After centuries, it seems, the once-lost body of King Richard III of England has been identified. At a news conference Monday, a team from the University of Leicester reported that a skeleton unearthed last fall was “beyond reasonable doubt” that of the last Plantagenet monarch, who died in 1485 during the Battle of Bosworth Field.
Citing DNA evidence collected from the remains, the team reported that some of the skeleton’s genetic information matched that of two living relatives of the king.
Although DNA is often imagined to be incontrovertible proof of identity, in the case of Richard III it’s just one piece of information that supports a broader set of proof collected from analysis of the bones, including evidence of scoliosis in the spine (Richard was hunchbacked), radiocarbon dating indicating a date of death consistent with Richard’s, and signs of a seafood-rich diet consistent with eating habits of royalty at the time.
“There are a bunch of little clues and this is an additional bit of information,” said Dr. Stanley Nelson, a professor of human genetics at the David Geffen School of Medicine at UCLA. “But it is hardly from the genetics point of view the killer bit of data that proves identity.”

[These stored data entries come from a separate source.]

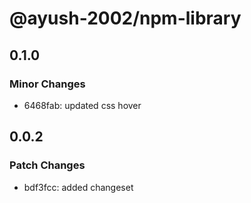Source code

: # @ayush-2002/npm-library

## 0.1.0

### Minor Changes

- 6468fab: updated css hover

## 0.0.2

### Patch Changes

- bdf3fcc: added changeset
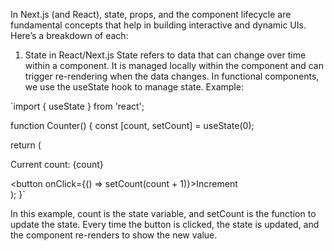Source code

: In Next.js (and React), state, props, and the component lifecycle are fundamental concepts that help in building interactive and dynamic UIs. Here’s a breakdown of each:

1. State in React/Next.js
State refers to data that can change over time within a component.
It is managed locally within the component and can trigger re-rendering when the data changes.
In functional components, we use the useState hook to manage state.
Example:



`import { useState } from 'react';

function Counter() {
  const [count, setCount] = useState(0);

  return (
    <div>
      <p>Current count: {count}</p>
      <button onClick={() => setCount(count + 1)}>Increment</button>
    </div>
  );
}`





In this example, count is the state variable, and setCount is the function to update the state. Every time the button is clicked, the state is updated, and the component re-renders to show the new value.
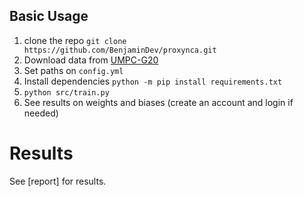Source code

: ## Basic Usage
1. clone the repo `git clone  https://github.com/BenjaminDev/proxynca.git`
2. Download data from [UMPC-G20](http://visiir.lip6.fr)
3. Set paths on `config.yml`
4. Install dependencies `python -m pip install requirements.txt`
5. `python src/train.py`
6. See results on weights and biases (create an account and login if needed)
# Results
See [report] for results.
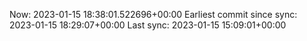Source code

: Now: 2023-01-15 18:38:01.522696+00:00 Earliest commit since sync: 2023-01-15 18:29:07+00:00 Last sync: 2023-01-15 15:09:01+00:00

The DNA used to identify Richard’s remains was mitochondrial DNA, stored in mitochondria -- the tiny powerhouses where energy is made in cells. Mitochondrial DNA is passed down directly from mother to child and mutates very, very slowly over time. For this reason, Nelson said, scientists have been able to use it to look far back into human history, revealing migration patterns and the like. (Another reason human geneticists like studying mitochondrial DNA, he added: It is also far more abundant in human cells than nuclear DNA is, and thus easier to recover from degraded ancient remains.)
In Richard III’s case, geneticists were able to examine the mitrochondrial DNA of two living people who were known to have descended, through their mothers’ mothers, from the king’s sister Anne. After showing that the two individuals shared a “relatively rare” pattern in their mitochondrial DNA, the team recovered mitochondrial DNA from the excavated bones and showed that the skeleton’s owner, too, shared that DNA sequence.
That is consistent with the skeleton being Richard III’s. “If they don’t match, it’s not Richard,” Nelson said.
But because over centuries thousands of people could descend from one woman and share the same mitochondrial DNA, the other details in this case are also key, he said.
“This one’s particularly interesting because there’s such good archaeological evidence from the condition of the skeleton,” said American Society of Human Genetics director of education Michael Dougherty. “It all comes together as a nice complete story.”
In coming months, the University of Leicester team said it will attempt to analyze the skeleton’s Y-chromosome -- passed down from fathers to sons -- in a similar manner. The team said it already has identified a “consensus Y-chromosome type” in living descendants of King Edward III, who would have the same Y-chromosome as Richard.